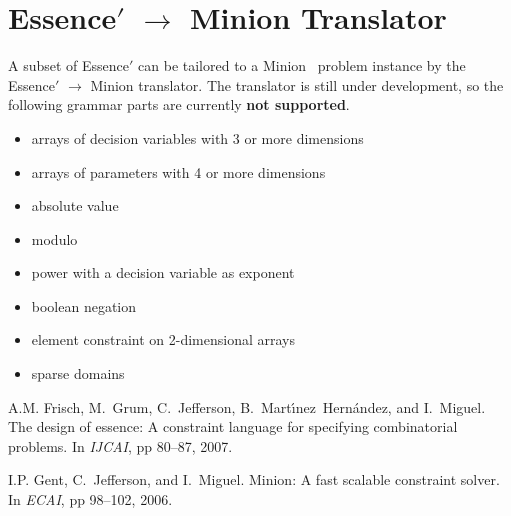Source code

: \documentclass{article}
\begin{document}
\section{{\sc Essence}$'$ $\rightarrow$ {\sc Minion} Translator}

A subset of {\sc Essence}$'$ can be tailored to a {\sc Minion}~\cite{minion} 
problem instance by the {\sc Essence}$'$ $\rightarrow$ {\sc Minion} translator.
The translator is still under development, so the
following grammar parts are currently {\bf not supported}.

\begin{itemize}
  \item arrays of decision variables with 3 or more dimensions 
  \item arrays of parameters with 4 or more dimensions 
  \item absolute value
  \item modulo
  \item power with a decision variable as exponent
  \item boolean negation
  \item element constraint on 2-dimensional arrays 
  \item sparse domains
\end{itemize} 

\begin{thebibliography}{10}
\scriptsize
{}
A.M. Frisch, M.~Grum, C.~Jefferson, B.~Mart\'{\i}nez~Hern{\'a}ndez, and
  I.~Miguel.
\newblock The design of essence: A constraint language for specifying
  combinatorial problems.
\newblock In {\em IJCAI}, pp 80--87, 2007.

I.P. Gent, C.~Jefferson, and I.~Miguel.
\newblock Minion: A fast scalable constraint solver.
\newblock In {\em ECAI}, pp 98--102, 2006.
\end{thebibliography}
\end{document}

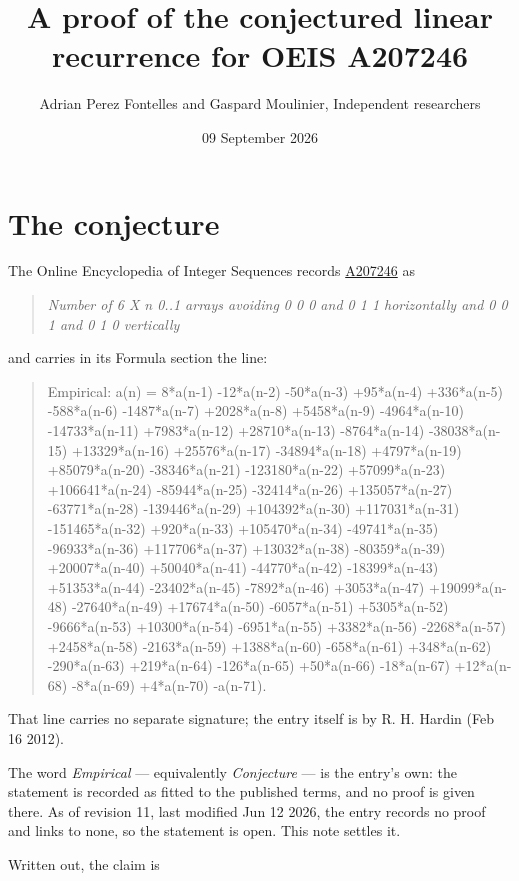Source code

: \documentclass[11pt]{article}
\title{A proof of the conjectured linear recurrence for OEIS A207246}
\author{Adrian Perez Fontelles and Gaspard Moulinier, Independent researchers}
\date{09 September 2026}
\theoremstyle{definition}
\begin{document}
\maketitle
\section{The conjecture}

The Online Encyclopedia of Integer Sequences records \href{https://oeis.org/A207246}{A207246} as

\begin{quote}\itshape Number of 6 X n 0..1 arrays avoiding 0 0 0 and 0 1 1 horizontally and 0 0 1 and 0 1 0 vertically\end{quote}

and carries in its Formula section the line:

\begin{quote}\ttfamily Empirical: a(n) = 8*a(n-1) -12*a(n-2) -50*a(n-3) +95*a(n-4) +336*a(n-5) -588*a(n-6) -1487*a(n-7) +2028*a(n-8) +5458*a(n-9) -4964*a(n-10) -14733*a(n-11) +7983*a(n-12) +28710*a(n-13) -8764*a(n-14) -38038*a(n-15) +13329*a(n-16) +25576*a(n-17) -34894*a(n-18) +4797*a(n-19) +85079*a(n-20) -38346*a(n-21) -123180*a(n-22) +57099*a(n-23) +106641*a(n-24) -85944*a(n-25) -32414*a(n-26) +135057*a(n-27) -63771*a(n-28) -139446*a(n-29) +104392*a(n-30) +117031*a(n-31) -151465*a(n-32) +920*a(n-33) +105470*a(n-34) -49741*a(n-35) -96933*a(n-36) +117706*a(n-37) +13032*a(n-38) -80359*a(n-39) +20007*a(n-40) +50040*a(n-41) -44770*a(n-42) -18399*a(n-43) +51353*a(n-44) -23402*a(n-45) -7892*a(n-46) +3053*a(n-47) +19099*a(n-48) -27640*a(n-49) +17674*a(n-50) -6057*a(n-51) +5305*a(n-52) -9666*a(n-53) +10300*a(n-54) -6951*a(n-55) +3382*a(n-56) -2268*a(n-57) +2458*a(n-58) -2163*a(n-59) +1388*a(n-60) -658*a(n-61) +348*a(n-62) -290*a(n-63) +219*a(n-64) -126*a(n-65) +50*a(n-66) -18*a(n-67) +12*a(n-68) -8*a(n-69) +4*a(n-70) -a(n-71).\end{quote}

That line carries no separate signature; the entry itself is by R. H. Hardin (Feb 16 2012).

The word {\itshape Empirical} --- equivalently {\itshape Conjecture} --- is the entry's own: the statement is recorded as fitted to the published terms, and no proof is given there. As of revision 11, last modified Jun 12 2026, the entry records no proof and links to none, so the statement is open. This note settles it.

Written out, the claim is
\end{document}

* * *

(Task):
Copy, word for word, the entries above from the first line to the line that holds "and carries in". Drop the pictures.

(Exercise answer):
Source code

: \documentclass{article}
\begin{document}
\section{{\sc Essence}$'$ $\rightarrow$ {\sc Minion} Translator}

A subset of {\sc Essence}$'$ can be tailored to a {\sc Minion}~\cite{minion} 
problem instance by the {\sc Essence}$'$ $\rightarrow$ {\sc Minion} translator.
The translator is still under development, so the
following grammar parts are currently {\bf not supported}.

\begin{itemize}
  \item arrays of decision variables with 3 or more dimensions 
  \item arrays of parameters with 4 or more dimensions 
  \item absolute value
  \item modulo
  \item power with a decision variable as exponent
  \item boolean negation
  \item element constraint on 2-dimensional arrays 
  \item sparse domains
\end{itemize} 

\begin{thebibliography}{10}
\scriptsize
{}
A.M. Frisch, M.~Grum, C.~Jefferson, B.~Mart\'{\i}nez~Hern{\'a}ndez, and
  I.~Miguel.
\newblock The design of essence: A constraint language for specifying
  combinatorial problems.
\newblock In {\em IJCAI}, pp 80--87, 2007.

I.P. Gent, C.~Jefferson, and I.~Miguel.
\newblock Minion: A fast scalable constraint solver.
\newblock In {\em ECAI}, pp 98--102, 2006.
\end{thebibliography}
\end{document}

Source code

: \documentclass[11pt]{article}
\title{A proof of the conjectured linear recurrence for OEIS A207246}
\author{Adrian Perez Fontelles and Gaspard Moulinier, Independent researchers}
\date{09 September 2026}
\theoremstyle{definition}
\begin{document}
\maketitle
\section{The conjecture}

The Online Encyclopedia of Integer Sequences records \href{https://oeis.org/A207246}{A207246} as

\begin{quote}\itshape Number of 6 X n 0..1 arrays avoiding 0 0 0 and 0 1 1 horizontally and 0 0 1 and 0 1 0 vertically\end{quote}

and carries in its Formula section the line:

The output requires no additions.